Friday, August 08, 2008


If only the System.Exception class were abstract or only contained protected constructors... This would force people to define their own custom exceptions (a good thing), but still wouldn't solve humankind's insatiable appetite for the catch-all exception handler.

Wednesday, August 06, 2008

System.OutOfMemoryException Part 2

We've been seeing loads of these recently, not as a result of memory leaks (the usual suspects) but the result of trying to do too much at one time. Now that 64-bit operating systems are here, couldn't we take advantage of the extra virtual address space? Microsoft have a comparison of 32-bit and 64-bit memory architecture for 64-bit editions of Windows XP and Windows Server 2003
outlining the changes between the two memory architectures. Next step is to see whether the 64-bit operating systems are approved.


From .NET 2.0 onwards, unhandled exceptions on any thread cause the process to terminate. This is - according to a number of experts - the "correct" behaviour, and is different to how they were handled back in .NET 1.1.

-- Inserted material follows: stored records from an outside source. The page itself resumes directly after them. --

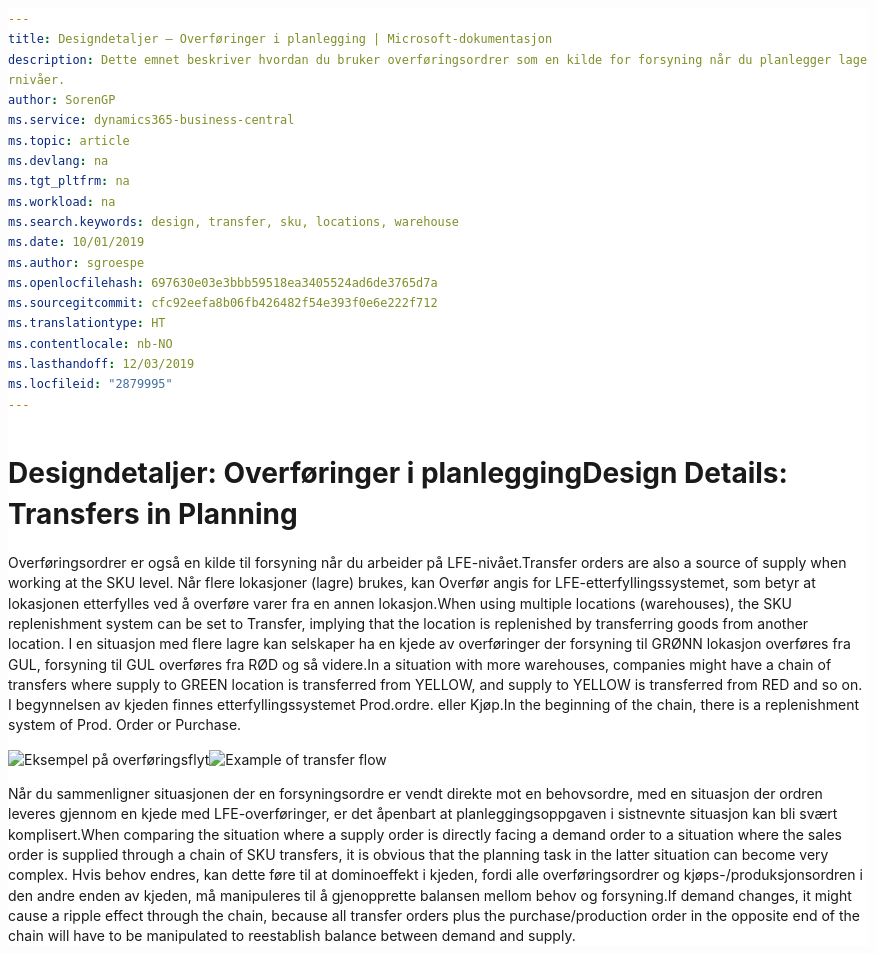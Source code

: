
 ```yaml
---
title: Designdetaljer – Overføringer i planlegging | Microsoft-dokumentasjon
description: Dette emnet beskriver hvordan du bruker overføringsordrer som en kilde for forsyning når du planlegger lagernivåer.
author: SorenGP
ms.service: dynamics365-business-central
ms.topic: article
ms.devlang: na
ms.tgt_pltfrm: na
ms.workload: na
ms.search.keywords: design, transfer, sku, locations, warehouse
ms.date: 10/01/2019
ms.author: sgroespe
ms.openlocfilehash: 697630e03e3bbb59518ea3405524ad6de3765d7a
ms.sourcegitcommit: cfc92eefa8b06fb426482f54e393f0e6e222f712
ms.translationtype: HT
ms.contentlocale: nb-NO
ms.lasthandoff: 12/03/2019
ms.locfileid: "2879995"
---
```

# <a name="design-details-transfers-in-planning"></a><span data-ttu-id="a7d1b-103">Designdetaljer: Overføringer i planlegging</span><span class="sxs-lookup"><span data-stu-id="a7d1b-103">Design Details: Transfers in Planning</span></span>
<span data-ttu-id="a7d1b-104">Overføringsordrer er også en kilde til forsyning når du arbeider på LFE-nivået.</span><span class="sxs-lookup"><span data-stu-id="a7d1b-104">Transfer orders are also a source of supply when working at the SKU level.</span></span> <span data-ttu-id="a7d1b-105">Når flere lokasjoner (lagre) brukes, kan Overfør angis for LFE-etterfyllingssystemet, som betyr at lokasjonen etterfylles ved å overføre varer fra en annen lokasjon.</span><span class="sxs-lookup"><span data-stu-id="a7d1b-105">When using multiple locations (warehouses), the SKU replenishment system can be set to Transfer, implying that the location is replenished by transferring goods from another location.</span></span> <span data-ttu-id="a7d1b-106">I en situasjon med flere lagre kan selskaper ha en kjede av overføringer der forsyning til GRØNN lokasjon overføres fra GUL, forsyning til GUL overføres fra RØD og så videre.</span><span class="sxs-lookup"><span data-stu-id="a7d1b-106">In a situation with more warehouses, companies might have a chain of transfers where supply to GREEN location is transferred from YELLOW, and supply to YELLOW is transferred from RED and so on.</span></span> <span data-ttu-id="a7d1b-107">I begynnelsen av kjeden finnes etterfyllingssystemet Prod.ordre. eller Kjøp.</span><span class="sxs-lookup"><span data-stu-id="a7d1b-107">In the beginning of the chain, there is a replenishment system of Prod. Order or Purchase.</span></span>  

<span data-ttu-id="a7d1b-108">![Eksempel på overføringsflyt](media/nav_app_supply_planning_7_transfers1.png "Eksempel på overføringsflyt")</span><span class="sxs-lookup"><span data-stu-id="a7d1b-108">![Example of transfer flow](media/nav_app_supply_planning_7_transfers1.png "Example of transfer flow")</span></span>  

<span data-ttu-id="a7d1b-109">Når du sammenligner situasjonen der en forsyningsordre er vendt direkte mot en behovsordre, med en situasjon der ordren leveres gjennom en kjede med LFE-overføringer, er det åpenbart at planleggingsoppgaven i sistnevnte situasjon kan bli svært komplisert.</span><span class="sxs-lookup"><span data-stu-id="a7d1b-109">When comparing the situation where a supply order is directly facing a demand order to a situation where the sales order is supplied through a chain of SKU transfers, it is obvious that the planning task in the latter situation can become very complex.</span></span> <span data-ttu-id="a7d1b-110">Hvis behov endres, kan dette føre til at dominoeffekt i kjeden, fordi alle overføringsordrer og kjøps-/produksjonsordren i den andre enden av kjeden, må manipuleres til å gjenopprette balansen mellom behov og forsyning.</span><span class="sxs-lookup"><span data-stu-id="a7d1b-110">If demand changes, it might cause a ripple effect through the chain, because all transfer orders plus the purchase/production order in the opposite end of the chain will have to be manipulated to reestablish balance between demand and supply.</span></span>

The AppDomain.UnhandledException event allows you to perform some kind of diagnostics (such as logging the exception and stack trace, or performing a mini-dump) after such an exception is thrown, but the CLR is going to exit - whether you like it or not - just as soon as all event handlers have run.

So... if you are a responsible application developer who is spawning new threads (or queueing user work items to the thread pool) please please please ensure that _if_ you can handle the exception, that it is caught and not rethrown. Even if it means storing the exception and letting another thread handle it, as in the case of the asynchronous programming model (APM).